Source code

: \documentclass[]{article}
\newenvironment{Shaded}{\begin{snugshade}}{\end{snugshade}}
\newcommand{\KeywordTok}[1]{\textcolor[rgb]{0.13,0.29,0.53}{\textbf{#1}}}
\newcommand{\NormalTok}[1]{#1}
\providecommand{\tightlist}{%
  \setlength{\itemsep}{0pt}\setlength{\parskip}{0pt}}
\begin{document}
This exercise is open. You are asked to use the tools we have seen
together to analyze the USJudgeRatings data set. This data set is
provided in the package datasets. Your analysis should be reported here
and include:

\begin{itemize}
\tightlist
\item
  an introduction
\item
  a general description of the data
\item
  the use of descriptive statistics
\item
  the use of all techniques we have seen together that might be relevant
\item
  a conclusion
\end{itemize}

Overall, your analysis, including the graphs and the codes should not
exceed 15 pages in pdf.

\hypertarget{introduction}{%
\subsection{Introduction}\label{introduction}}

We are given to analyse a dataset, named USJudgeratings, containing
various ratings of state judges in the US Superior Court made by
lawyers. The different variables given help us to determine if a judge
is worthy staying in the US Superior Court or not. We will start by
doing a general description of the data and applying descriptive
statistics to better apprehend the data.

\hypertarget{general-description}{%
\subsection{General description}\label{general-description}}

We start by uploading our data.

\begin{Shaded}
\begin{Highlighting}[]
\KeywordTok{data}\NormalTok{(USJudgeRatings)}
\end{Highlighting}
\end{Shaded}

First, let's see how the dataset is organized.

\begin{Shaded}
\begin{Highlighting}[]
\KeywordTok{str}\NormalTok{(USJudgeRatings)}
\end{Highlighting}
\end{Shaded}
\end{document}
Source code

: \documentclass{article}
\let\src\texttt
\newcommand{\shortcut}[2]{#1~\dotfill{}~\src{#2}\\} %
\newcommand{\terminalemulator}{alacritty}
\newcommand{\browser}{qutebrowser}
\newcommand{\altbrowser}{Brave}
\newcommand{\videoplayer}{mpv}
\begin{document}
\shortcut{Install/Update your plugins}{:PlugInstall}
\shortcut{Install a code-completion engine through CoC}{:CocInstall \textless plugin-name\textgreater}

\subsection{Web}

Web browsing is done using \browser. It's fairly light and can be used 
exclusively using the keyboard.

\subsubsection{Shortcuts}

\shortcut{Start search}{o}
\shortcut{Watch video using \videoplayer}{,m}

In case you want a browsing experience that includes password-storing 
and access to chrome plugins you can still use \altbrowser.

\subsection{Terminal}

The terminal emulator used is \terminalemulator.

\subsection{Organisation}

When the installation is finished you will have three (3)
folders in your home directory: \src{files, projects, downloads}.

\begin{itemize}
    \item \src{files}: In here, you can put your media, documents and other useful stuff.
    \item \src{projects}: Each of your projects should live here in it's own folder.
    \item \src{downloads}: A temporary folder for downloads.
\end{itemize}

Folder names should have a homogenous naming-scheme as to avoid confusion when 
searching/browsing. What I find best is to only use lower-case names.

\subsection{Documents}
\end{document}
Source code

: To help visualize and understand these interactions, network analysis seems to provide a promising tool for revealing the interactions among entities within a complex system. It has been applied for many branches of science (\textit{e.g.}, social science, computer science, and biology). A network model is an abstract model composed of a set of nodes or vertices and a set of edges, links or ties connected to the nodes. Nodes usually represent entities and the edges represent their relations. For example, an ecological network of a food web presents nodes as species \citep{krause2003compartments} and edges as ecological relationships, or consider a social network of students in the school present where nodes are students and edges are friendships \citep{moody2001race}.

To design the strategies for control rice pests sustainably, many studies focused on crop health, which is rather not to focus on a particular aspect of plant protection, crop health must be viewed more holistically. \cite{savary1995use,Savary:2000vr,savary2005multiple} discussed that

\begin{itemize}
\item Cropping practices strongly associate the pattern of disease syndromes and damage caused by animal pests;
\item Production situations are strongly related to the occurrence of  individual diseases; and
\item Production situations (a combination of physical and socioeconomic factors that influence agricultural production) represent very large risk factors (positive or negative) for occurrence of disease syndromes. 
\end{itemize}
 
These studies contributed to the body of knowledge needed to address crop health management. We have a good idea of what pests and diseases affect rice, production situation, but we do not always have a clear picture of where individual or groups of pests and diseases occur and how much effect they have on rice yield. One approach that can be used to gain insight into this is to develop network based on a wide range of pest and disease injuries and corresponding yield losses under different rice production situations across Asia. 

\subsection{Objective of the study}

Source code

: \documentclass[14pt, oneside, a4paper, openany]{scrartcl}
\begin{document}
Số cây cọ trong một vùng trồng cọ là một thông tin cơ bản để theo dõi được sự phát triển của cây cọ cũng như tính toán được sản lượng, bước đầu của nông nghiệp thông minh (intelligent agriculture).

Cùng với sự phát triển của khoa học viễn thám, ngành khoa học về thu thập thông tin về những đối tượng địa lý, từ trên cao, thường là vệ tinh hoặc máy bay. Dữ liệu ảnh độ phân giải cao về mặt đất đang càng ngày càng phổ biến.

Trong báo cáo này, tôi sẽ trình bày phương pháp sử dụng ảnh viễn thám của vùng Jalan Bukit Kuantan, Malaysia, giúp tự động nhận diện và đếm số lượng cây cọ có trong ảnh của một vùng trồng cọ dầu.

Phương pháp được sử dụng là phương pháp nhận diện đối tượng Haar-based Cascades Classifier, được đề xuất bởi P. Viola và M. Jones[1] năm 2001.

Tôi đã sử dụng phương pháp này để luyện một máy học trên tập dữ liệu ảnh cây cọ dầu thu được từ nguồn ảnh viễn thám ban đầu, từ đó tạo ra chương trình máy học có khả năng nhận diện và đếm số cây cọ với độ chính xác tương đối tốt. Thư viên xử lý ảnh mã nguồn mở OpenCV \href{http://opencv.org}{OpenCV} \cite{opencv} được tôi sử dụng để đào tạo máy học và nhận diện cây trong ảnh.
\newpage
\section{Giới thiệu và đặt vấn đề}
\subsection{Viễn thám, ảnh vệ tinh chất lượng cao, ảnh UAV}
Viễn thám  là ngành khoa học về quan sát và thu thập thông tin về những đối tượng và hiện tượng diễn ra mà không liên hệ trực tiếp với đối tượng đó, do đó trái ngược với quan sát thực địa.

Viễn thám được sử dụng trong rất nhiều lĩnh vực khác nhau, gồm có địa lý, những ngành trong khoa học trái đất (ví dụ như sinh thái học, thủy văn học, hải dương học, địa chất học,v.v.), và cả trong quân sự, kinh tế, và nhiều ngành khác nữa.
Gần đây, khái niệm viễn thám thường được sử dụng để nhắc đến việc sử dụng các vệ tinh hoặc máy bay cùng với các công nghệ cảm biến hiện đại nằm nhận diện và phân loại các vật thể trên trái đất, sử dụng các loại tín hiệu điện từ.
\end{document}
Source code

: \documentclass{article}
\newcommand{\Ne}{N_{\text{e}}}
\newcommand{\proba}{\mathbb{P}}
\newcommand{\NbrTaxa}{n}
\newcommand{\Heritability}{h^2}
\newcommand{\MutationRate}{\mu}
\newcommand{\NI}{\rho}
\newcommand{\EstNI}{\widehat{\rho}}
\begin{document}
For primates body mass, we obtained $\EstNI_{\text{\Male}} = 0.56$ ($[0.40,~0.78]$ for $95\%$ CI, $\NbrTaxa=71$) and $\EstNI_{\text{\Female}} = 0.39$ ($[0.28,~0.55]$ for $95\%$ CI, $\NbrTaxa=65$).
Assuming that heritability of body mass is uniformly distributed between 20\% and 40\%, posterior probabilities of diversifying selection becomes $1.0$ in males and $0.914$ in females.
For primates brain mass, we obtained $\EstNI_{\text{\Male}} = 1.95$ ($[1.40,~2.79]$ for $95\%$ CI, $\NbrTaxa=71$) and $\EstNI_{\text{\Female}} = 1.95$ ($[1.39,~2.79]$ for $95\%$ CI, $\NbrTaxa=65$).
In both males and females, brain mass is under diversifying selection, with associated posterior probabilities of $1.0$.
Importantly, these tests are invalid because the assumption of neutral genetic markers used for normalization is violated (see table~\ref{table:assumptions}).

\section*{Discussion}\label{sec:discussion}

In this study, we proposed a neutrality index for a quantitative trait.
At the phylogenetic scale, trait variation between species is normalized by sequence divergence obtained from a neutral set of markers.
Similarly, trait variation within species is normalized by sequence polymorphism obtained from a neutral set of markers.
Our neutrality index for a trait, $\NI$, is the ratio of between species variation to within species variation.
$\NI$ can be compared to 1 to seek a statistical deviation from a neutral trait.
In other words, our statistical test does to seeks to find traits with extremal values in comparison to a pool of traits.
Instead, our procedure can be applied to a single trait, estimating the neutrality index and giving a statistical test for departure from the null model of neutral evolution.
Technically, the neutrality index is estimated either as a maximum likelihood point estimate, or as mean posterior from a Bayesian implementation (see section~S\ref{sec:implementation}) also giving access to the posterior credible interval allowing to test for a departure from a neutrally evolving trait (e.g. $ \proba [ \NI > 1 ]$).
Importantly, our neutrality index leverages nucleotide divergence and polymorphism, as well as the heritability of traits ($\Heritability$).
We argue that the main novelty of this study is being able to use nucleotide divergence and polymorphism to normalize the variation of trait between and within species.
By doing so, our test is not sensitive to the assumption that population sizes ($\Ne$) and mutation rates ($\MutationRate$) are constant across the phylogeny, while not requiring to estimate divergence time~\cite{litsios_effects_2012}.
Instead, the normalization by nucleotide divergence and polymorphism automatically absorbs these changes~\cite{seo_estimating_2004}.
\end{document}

The task: Identify the lines of the data that contain the word "seen". Copy each of them.

Answer space:
This exercise is open. You are asked to use the tools we have seen
  the use of all techniques we have seen together that might be relevant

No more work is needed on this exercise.